*What needs to be done:* All of the entries are to be printed exactly as they appear.

*Supplied data:*
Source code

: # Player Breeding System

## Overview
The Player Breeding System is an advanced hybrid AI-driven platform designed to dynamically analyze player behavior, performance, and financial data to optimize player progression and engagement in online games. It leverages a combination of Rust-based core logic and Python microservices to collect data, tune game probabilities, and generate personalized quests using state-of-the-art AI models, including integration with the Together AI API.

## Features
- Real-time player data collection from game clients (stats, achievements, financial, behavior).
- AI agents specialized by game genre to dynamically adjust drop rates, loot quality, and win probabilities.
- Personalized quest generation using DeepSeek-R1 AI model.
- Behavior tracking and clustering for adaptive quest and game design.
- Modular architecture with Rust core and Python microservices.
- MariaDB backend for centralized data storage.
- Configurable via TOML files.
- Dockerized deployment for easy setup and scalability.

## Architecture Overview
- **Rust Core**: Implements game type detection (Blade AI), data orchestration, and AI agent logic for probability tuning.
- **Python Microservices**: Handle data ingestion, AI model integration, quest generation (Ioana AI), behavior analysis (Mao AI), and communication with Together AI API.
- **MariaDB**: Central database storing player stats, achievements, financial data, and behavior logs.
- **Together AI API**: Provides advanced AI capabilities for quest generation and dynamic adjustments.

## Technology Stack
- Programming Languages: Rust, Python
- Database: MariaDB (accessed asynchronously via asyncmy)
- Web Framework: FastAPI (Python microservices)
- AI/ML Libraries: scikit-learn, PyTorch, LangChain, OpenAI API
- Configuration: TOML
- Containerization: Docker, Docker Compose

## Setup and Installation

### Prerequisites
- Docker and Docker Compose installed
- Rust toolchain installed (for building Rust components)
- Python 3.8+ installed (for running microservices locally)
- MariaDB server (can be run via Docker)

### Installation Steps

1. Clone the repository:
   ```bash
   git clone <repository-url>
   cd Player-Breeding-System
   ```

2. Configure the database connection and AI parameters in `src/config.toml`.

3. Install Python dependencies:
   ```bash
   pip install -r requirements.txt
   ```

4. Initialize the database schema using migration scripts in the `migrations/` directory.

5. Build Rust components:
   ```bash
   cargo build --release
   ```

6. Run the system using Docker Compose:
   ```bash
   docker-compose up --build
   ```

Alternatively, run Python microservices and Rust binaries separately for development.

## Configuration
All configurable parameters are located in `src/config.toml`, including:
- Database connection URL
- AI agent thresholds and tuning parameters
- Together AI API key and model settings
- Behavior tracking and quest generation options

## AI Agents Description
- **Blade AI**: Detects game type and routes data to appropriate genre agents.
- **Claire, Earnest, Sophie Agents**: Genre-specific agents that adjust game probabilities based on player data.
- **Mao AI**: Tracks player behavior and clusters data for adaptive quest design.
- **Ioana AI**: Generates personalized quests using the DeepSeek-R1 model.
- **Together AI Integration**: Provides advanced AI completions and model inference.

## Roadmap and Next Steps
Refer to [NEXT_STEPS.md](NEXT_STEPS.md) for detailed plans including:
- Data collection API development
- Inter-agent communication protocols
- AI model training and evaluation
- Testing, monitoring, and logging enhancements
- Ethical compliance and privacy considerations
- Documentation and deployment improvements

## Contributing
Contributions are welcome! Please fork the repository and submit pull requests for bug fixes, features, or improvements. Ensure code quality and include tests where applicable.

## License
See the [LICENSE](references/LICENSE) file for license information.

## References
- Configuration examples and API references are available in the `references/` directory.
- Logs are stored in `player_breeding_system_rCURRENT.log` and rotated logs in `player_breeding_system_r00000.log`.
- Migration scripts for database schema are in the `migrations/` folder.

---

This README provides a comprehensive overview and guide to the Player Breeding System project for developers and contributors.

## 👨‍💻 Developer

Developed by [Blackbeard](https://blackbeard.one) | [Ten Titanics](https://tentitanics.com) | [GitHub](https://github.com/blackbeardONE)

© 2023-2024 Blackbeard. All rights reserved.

*Expected output:*
Source code

: # Player Breeding System

## Overview
The Player Breeding System is an advanced hybrid AI-driven platform designed to dynamically analyze player behavior, performance, and financial data to optimize player progression and engagement in online games. It leverages a combination of Rust-based core logic and Python microservices to collect data, tune game probabilities, and generate personalized quests using state-of-the-art AI models, including integration with the Together AI API.

## Features
- Real-time player data collection from game clients (stats, achievements, financial, behavior).
- AI agents specialized by game genre to dynamically adjust drop rates, loot quality, and win probabilities.
- Personalized quest generation using DeepSeek-R1 AI model.
- Behavior tracking and clustering for adaptive quest and game design.
- Modular architecture with Rust core and Python microservices.
- MariaDB backend for centralized data storage.
- Configurable via TOML files.
- Dockerized deployment for easy setup and scalability.

## Architecture Overview
- **Rust Core**: Implements game type detection (Blade AI), data orchestration, and AI agent logic for probability tuning.
- **Python Microservices**: Handle data ingestion, AI model integration, quest generation (Ioana AI), behavior analysis (Mao AI), and communication with Together AI API.
- **MariaDB**: Central database storing player stats, achievements, financial data, and behavior logs.
- **Together AI API**: Provides advanced AI capabilities for quest generation and dynamic adjustments.

## Technology Stack
- Programming Languages: Rust, Python
- Database: MariaDB (accessed asynchronously via asyncmy)
- Web Framework: FastAPI (Python microservices)
- AI/ML Libraries: scikit-learn, PyTorch, LangChain, OpenAI API
- Configuration: TOML
- Containerization: Docker, Docker Compose

## Setup and Installation

### Prerequisites
- Docker and Docker Compose installed
- Rust toolchain installed (for building Rust components)
- Python 3.8+ installed (for running microservices locally)
- MariaDB server (can be run via Docker)

### Installation Steps

1. Clone the repository:
   ```bash
   git clone <repository-url>
   cd Player-Breeding-System
   ```

2. Configure the database connection and AI parameters in `src/config.toml`.

3. Install Python dependencies:
   ```bash
   pip install -r requirements.txt
   ```

4. Initialize the database schema using migration scripts in the `migrations/` directory.

5. Build Rust components:
   ```bash
   cargo build --release
   ```

6. Run the system using Docker Compose:
   ```bash
   docker-compose up --build
   ```

Alternatively, run Python microservices and Rust binaries separately for development.

## Configuration
All configurable parameters are located in `src/config.toml`, including:
- Database connection URL
- AI agent thresholds and tuning parameters
- Together AI API key and model settings
- Behavior tracking and quest generation options

## AI Agents Description
- **Blade AI**: Detects game type and routes data to appropriate genre agents.
- **Claire, Earnest, Sophie Agents**: Genre-specific agents that adjust game probabilities based on player data.
- **Mao AI**: Tracks player behavior and clusters data for adaptive quest design.
- **Ioana AI**: Generates personalized quests using the DeepSeek-R1 model.
- **Together AI Integration**: Provides advanced AI completions and model inference.

## Roadmap and Next Steps
Refer to [NEXT_STEPS.md](NEXT_STEPS.md) for detailed plans including:
- Data collection API development
- Inter-agent communication protocols
- AI model training and evaluation
- Testing, monitoring, and logging enhancements
- Ethical compliance and privacy considerations
- Documentation and deployment improvements

## Contributing
Contributions are welcome! Please fork the repository and submit pull requests for bug fixes, features, or improvements. Ensure code quality and include tests where applicable.

## License
See the [LICENSE](references/LICENSE) file for license information.

## References
- Configuration examples and API references are available in the `references/` directory.
- Logs are stored in `player_breeding_system_rCURRENT.log` and rotated logs in `player_breeding_system_r00000.log`.
- Migration scripts for database schema are in the `migrations/` folder.

---

This README provides a comprehensive overview and guide to the Player Breeding System project for developers and contributors.

## 👨‍💻 Developer

Developed by [Blackbeard](https://blackbeard.one) | [Ten Titanics](https://tentitanics.com) | [GitHub](https://github.com/blackbeardONE)

© 2023-2024 Blackbeard. All rights reserved.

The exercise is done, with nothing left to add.